Tristram Hunt’s speech to the Labour conference was short and sweet. It was laden with sweeteners for party delegates, which is as things should be at these events, but perhaps his Blairite predecessors are feeling a little sour after the Shadow Education Secretary spent a fair bit of his time on the stage denouncing the principles they once espoused.
Clearly the aim was to keep the party faithful happy – and they’d spent the session beforehand making quite clear that they wanted a screeching reversal over many of the Coalition’s education reform – because Hunt also attempted to galvanise them by talking about Michael Gove.

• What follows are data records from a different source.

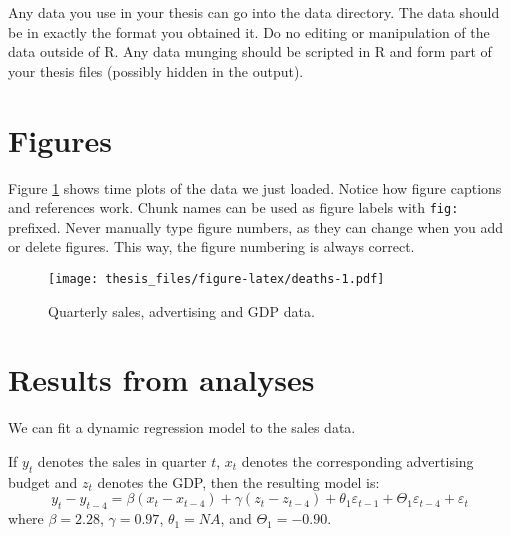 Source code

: \documentclass{aucklandthesis}
\begin{document}
\begin{Shaded}
\begin{Highlighting}[]
\StringTok{ }\NormalTok{(}\NormalTok{(}\NormalTok{)[, }\NormalTok{], } \NormalTok{, } \NormalTok{)}
\end{Highlighting}
\end{Shaded}

Any data you use in your thesis can go into the data directory. The data should be in exactly the format you obtained it. Do no editing or manipulation of the data outside of R. Any data munging should be scripted in R and form part of your thesis files (possibly hidden in the output).

\hypertarget{figures}{%
\section{Figures}\label{figures}}

Figure \ref{fig:deaths} shows time plots of the data we just loaded. Notice how figure captions and references work. Chunk names can be used as figure labels with \texttt{fig:} prefixed. Never manually type figure numbers, as they can change when you add or delete figures. This way, the figure numbering is always correct.

\begin{figure}
\centering
\texttt{[image: thesis\_files/figure-latex/deaths-1.pdf]}
\caption{\label{fig:deaths}Quarterly sales, advertising and GDP data.}
\end{figure}

\hypertarget{results-from-analyses}{%
\section{Results from analyses}\label{results-from-analyses}}

We can fit a dynamic regression model to the sales data.

If \(y_t\) denotes the sales in quarter \(t\), \(x_t\) denotes the corresponding advertising budget and \(z_t\) denotes the GDP, then the resulting model is:
\begin{equation}
  y_t - y_{t-4} = \beta (x_t-x_{t-4}) + \gamma (z_t-z_{t-4}) + \theta_1 \varepsilon_{t-1} + \Theta_1 \varepsilon_{t-4} + \varepsilon_t
\end{equation}
where
\(\beta = 2.28\),
\(\gamma = 0.97\),
\(\theta_1 = NA\),
and
\(\Theta_1 = -0.90\).
\end{document}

And when he got bored of talking about Gove, he talked about Nicky Morgan, who he described as ‘a “Continuity Gove”, auto-pilot Education Secretary’.

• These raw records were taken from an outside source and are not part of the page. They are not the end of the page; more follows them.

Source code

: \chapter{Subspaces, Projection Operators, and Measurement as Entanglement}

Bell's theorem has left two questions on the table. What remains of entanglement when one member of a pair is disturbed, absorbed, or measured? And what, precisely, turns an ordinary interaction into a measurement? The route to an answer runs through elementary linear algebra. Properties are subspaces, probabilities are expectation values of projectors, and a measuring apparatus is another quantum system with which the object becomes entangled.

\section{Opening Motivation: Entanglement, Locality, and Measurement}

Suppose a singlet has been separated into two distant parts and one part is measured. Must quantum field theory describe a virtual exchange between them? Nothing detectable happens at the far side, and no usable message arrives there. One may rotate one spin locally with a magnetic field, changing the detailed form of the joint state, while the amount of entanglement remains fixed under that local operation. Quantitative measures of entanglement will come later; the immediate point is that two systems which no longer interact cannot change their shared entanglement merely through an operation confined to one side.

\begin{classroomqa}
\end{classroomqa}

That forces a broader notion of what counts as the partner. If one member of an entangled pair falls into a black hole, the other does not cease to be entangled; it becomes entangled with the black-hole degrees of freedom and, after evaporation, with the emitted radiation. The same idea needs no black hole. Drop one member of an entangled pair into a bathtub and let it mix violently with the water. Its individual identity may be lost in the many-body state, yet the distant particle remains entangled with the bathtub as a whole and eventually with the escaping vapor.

He emphasised that the core of Labour’s education reform was collaboration, not the Conservative principle of competition, saying:
‘But schools, like teachers, work best as a team. We learnt that with Labour’s London Challenge – transforming results for London’s schools. The Tories think education should be a competitive fight. We believe in partnership and collaboration.

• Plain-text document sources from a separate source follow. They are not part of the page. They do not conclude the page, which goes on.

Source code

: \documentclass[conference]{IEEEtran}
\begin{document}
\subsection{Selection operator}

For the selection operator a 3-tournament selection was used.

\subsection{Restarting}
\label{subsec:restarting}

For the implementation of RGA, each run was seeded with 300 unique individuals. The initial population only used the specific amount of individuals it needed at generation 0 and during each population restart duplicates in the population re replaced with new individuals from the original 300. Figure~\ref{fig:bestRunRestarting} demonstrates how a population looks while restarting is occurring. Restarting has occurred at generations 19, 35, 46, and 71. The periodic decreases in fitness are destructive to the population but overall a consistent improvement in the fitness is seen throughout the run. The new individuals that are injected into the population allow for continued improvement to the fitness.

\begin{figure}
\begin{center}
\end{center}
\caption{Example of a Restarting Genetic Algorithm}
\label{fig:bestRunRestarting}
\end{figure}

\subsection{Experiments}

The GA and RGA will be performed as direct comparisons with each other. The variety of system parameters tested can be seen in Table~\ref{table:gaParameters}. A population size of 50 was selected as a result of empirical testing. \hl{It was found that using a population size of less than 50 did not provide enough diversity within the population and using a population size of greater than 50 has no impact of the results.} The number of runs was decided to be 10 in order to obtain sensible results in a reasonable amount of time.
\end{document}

‘As Secretary of State for Education, I will roll out the London Challenge scheme across the country: tackling poor results and raising standards in our coastal towns, counties, and regional cities. Schools succeed – like England and Scotland – Better Together.’
The London Challenge line wasn’t a new announcement. And neither was anything else in the speech, which is odd given this is the last Labour conference before the General Election, and should therefore be the most policy-rich meeting. There will be no more announcements from Hunt this week either.